[Excerpts from a dataset]

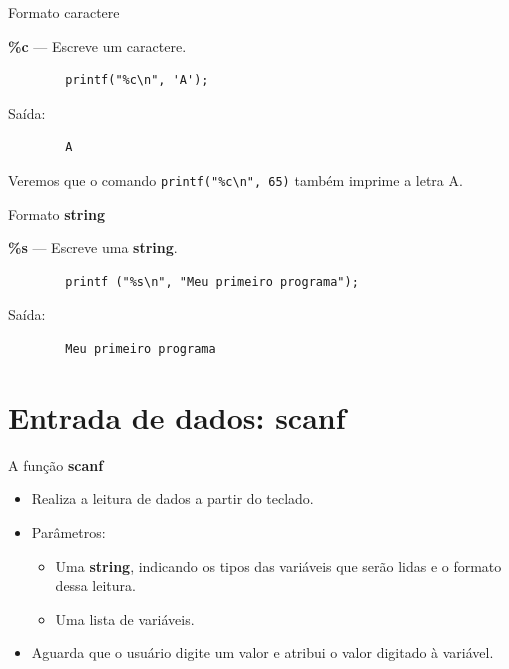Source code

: \documentclass[handout]{beamer}
\begin{document}
\begin{frame}[fragile]{Formato caractere}

    \textbf{\%c} --- Escreve um caractere.

    \begin{verbatim}
        printf("%c\n", 'A');
    \end{verbatim}
    Saída:
    \begin{verbatim}
        A
    \end{verbatim}

    Veremos que o comando \texttt{printf("\%c\textbackslash n", 65)} também imprime a letra A.
\end{frame}

\begin{frame}[fragile]{Formato {\bf string}}

    \textbf{\%s} --- Escreve uma {\bf string}.

    \begin{verbatim}
        printf ("%s\n", "Meu primeiro programa");
    \end{verbatim}
    Saída:
    \begin{verbatim}
        Meu primeiro programa
    \end{verbatim}
\end{frame}



\section{Entrada de dados: scanf}

\begin{frame}[fragile]{A função {\bf scanf}}

    \begin{itemize}[<+->]
        \item Realiza a leitura de dados a partir do teclado.
        \item Parâmetros:
        \begin{itemize}
            \item Uma {\bf string}, indicando os tipos das variáveis que serão lidas e o formato dessa leitura.
            \item Uma lista de variáveis.
        \end{itemize}
        \item Aguarda que o usuário digite um valor e atribui o valor digitado à variável.
    \end{itemize}
\end{frame}
\end{document}

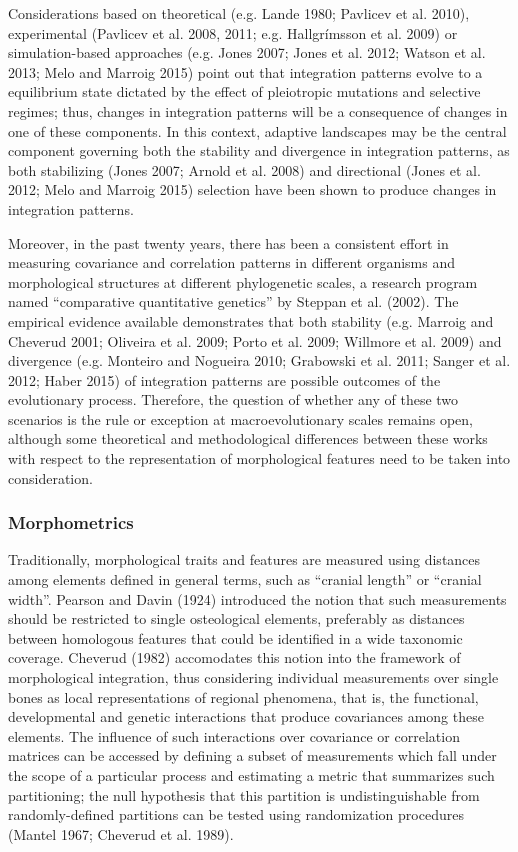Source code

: \documentclass[12pt,]{article}
\begin{document}
Considerations based on theoretical (e.g. Lande 1980; Pavlicev et al.
2010), experimental (Pavlicev et al. 2008, 2011; e.g. Hallgrímsson et
al. 2009) or simulation-based approaches (e.g. Jones 2007; Jones et al.
2012; Watson et al. 2013; Melo and Marroig 2015) point out that
integration patterns evolve to a equilibrium state dictated by the
effect of pleiotropic mutations and selective regimes; thus, changes in
integration patterns will be a consequence of changes in one of these
components. In this context, adaptive landscapes may be the central
component governing both the stability and divergence in integration
patterns, as both stabilizing (Jones 2007; Arnold et al. 2008) and
directional (Jones et al. 2012; Melo and Marroig 2015) selection have
been shown to produce changes in integration patterns.

Moreover, in the past twenty years, there has been a consistent effort
in measuring covariance and correlation patterns in different organisms
and morphological structures at different phylogenetic scales, a
research program named ``comparative quantitative genetics'' by Steppan
et al. (2002). The empirical evidence available demonstrates that both
stability (e.g. Marroig and Cheverud 2001; Oliveira et al. 2009; Porto
et al. 2009; Willmore et al. 2009) and divergence (e.g. Monteiro and
Nogueira 2010; Grabowski et al. 2011; Sanger et al. 2012; Haber 2015) of
integration patterns are possible outcomes of the evolutionary process.
Therefore, the question of whether any of these two scenarios is the
rule or exception at macroevolutionary scales remains open, although
some theoretical and methodological differences between these works with
respect to the representation of morphological features need to be taken
into consideration.

\subsubsection{Morphometrics}\label{morphometrics}

Traditionally, morphological traits and features are measured using
distances among elements defined in general terms, such as ``cranial
length'' or ``cranial width''. Pearson and Davin (1924) introduced the
notion that such measurements should be restricted to single
osteological elements, preferably as distances between homologous
features that could be identified in a wide taxonomic coverage. Cheverud
(1982) accomodates this notion into the framework of morphological
integration, thus considering individual measurements over single bones
as local representations of regional phenomena, that is, the functional,
developmental and genetic interactions that produce covariances among
these elements. The influence of such interactions over covariance or
correlation matrices can be accessed by defining a subset of
measurements which fall under the scope of a particular process and
estimating a metric that summarizes such partitioning; the null
hypothesis that this partition is undistinguishable from
randomly-defined partitions can be tested using randomization procedures
(Mantel 1967; Cheverud et al. 1989).
\end{document}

- **YOUR OBJECTIVE**:
Each line from the one containing "hypothesis that this" to the end of the records should be echoed exactly, and no other line.

- **WRITTEN RESPONSE**:
hypothesis that this partition is undistinguishable from
randomly-defined partitions can be tested using randomization procedures
(Mantel 1967; Cheverud et al. 1989).
\end{document}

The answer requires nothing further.